_About this exercise_. The answer must be a single number: the count of lines in these records that hold "Gâteau".
━━━━━━
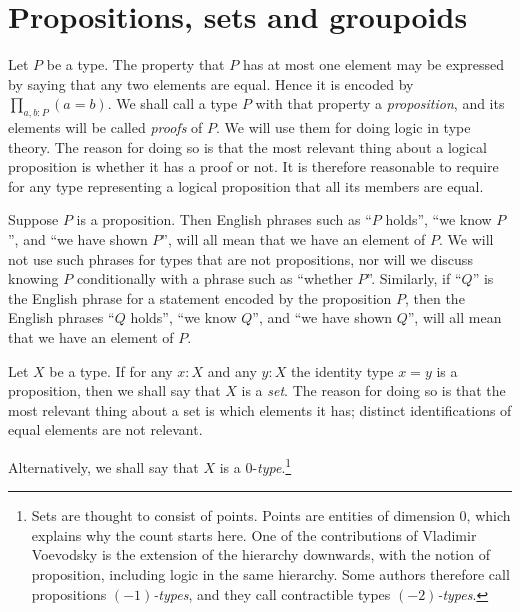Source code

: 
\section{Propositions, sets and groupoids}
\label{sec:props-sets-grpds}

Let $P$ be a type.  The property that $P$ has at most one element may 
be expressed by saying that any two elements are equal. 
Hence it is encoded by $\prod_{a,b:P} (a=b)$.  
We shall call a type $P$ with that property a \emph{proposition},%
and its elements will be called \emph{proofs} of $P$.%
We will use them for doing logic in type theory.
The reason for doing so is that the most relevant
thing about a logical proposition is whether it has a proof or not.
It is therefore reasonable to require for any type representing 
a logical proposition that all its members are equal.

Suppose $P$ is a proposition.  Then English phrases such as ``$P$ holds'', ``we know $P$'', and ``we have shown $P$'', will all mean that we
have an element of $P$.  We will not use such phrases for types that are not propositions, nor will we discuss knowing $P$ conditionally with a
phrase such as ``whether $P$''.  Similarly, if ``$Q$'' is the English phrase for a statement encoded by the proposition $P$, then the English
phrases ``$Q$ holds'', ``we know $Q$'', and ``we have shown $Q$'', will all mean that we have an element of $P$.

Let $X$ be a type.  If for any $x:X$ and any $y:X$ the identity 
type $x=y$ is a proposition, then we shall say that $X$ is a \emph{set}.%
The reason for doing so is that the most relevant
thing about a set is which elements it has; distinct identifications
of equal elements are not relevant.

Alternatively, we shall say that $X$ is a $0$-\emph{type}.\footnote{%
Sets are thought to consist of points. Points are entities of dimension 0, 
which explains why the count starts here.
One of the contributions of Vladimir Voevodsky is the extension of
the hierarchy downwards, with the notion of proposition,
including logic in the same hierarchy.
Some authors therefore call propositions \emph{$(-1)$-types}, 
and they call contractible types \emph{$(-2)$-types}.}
━━━━━━
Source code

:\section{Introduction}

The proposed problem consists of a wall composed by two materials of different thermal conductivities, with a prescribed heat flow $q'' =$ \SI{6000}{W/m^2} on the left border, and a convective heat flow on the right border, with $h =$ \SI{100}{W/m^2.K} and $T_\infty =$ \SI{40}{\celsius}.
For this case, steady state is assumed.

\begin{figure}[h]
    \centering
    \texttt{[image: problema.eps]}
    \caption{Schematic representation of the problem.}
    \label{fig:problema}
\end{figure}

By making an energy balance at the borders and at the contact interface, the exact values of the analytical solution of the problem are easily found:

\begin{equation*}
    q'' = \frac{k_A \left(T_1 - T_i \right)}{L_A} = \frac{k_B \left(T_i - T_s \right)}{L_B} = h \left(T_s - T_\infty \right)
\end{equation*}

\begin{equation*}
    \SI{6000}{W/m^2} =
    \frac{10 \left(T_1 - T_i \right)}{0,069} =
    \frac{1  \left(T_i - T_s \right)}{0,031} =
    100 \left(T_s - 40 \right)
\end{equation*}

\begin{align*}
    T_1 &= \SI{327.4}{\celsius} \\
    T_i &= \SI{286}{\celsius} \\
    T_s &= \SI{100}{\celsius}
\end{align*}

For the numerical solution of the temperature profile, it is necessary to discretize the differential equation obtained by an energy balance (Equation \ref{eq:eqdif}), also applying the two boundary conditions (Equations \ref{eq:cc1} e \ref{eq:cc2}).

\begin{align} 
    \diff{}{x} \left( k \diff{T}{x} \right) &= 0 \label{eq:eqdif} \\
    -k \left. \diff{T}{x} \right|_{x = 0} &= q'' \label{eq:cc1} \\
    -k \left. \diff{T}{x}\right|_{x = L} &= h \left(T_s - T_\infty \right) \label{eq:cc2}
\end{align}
━━━━━━
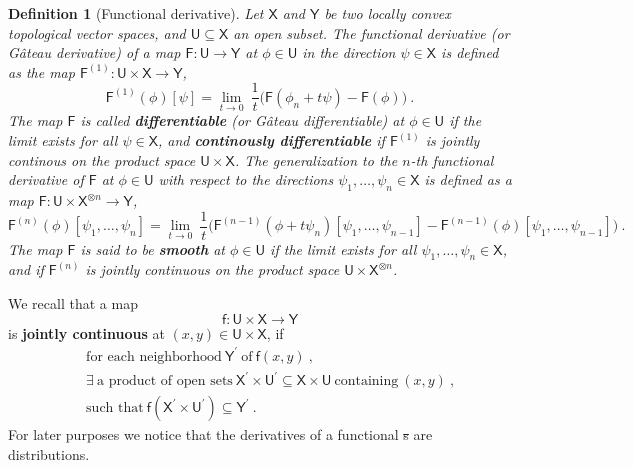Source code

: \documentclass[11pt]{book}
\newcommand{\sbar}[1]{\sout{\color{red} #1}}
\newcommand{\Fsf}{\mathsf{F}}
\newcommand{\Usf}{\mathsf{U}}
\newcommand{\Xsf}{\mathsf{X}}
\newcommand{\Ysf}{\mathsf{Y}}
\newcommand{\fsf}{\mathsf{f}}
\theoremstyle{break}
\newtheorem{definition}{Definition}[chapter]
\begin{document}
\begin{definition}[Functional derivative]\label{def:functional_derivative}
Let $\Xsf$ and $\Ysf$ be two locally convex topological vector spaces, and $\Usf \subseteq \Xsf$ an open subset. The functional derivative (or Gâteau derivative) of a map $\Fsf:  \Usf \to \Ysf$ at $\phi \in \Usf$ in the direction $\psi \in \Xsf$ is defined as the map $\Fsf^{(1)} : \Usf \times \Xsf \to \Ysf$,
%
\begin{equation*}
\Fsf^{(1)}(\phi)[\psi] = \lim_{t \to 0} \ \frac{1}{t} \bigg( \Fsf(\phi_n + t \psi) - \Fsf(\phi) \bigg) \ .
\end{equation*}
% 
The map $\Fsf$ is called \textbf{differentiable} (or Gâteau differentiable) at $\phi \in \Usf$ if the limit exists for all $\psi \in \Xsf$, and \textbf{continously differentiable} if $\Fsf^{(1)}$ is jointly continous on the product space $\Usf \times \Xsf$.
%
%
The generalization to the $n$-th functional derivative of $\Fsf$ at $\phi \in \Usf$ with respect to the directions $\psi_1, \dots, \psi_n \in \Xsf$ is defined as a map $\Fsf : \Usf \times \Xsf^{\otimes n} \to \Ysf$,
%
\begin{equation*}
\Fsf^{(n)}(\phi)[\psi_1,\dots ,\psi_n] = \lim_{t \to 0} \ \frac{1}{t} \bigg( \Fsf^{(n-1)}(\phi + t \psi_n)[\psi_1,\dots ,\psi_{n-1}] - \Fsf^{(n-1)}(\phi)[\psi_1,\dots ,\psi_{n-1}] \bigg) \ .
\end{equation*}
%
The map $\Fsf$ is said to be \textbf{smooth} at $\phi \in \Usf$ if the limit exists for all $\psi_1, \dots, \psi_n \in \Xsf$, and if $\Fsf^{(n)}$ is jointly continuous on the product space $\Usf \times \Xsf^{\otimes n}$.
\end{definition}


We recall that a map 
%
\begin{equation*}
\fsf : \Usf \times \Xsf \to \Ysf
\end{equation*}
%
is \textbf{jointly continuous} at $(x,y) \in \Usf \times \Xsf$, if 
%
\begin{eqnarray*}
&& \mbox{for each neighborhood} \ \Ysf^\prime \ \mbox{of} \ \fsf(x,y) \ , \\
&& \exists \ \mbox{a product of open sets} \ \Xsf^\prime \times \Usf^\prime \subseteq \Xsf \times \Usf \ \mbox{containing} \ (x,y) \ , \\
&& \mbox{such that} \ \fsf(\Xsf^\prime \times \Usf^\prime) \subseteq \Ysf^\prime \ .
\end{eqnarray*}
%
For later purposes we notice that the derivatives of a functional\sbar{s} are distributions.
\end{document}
━━━━━━
_Answer below_. 2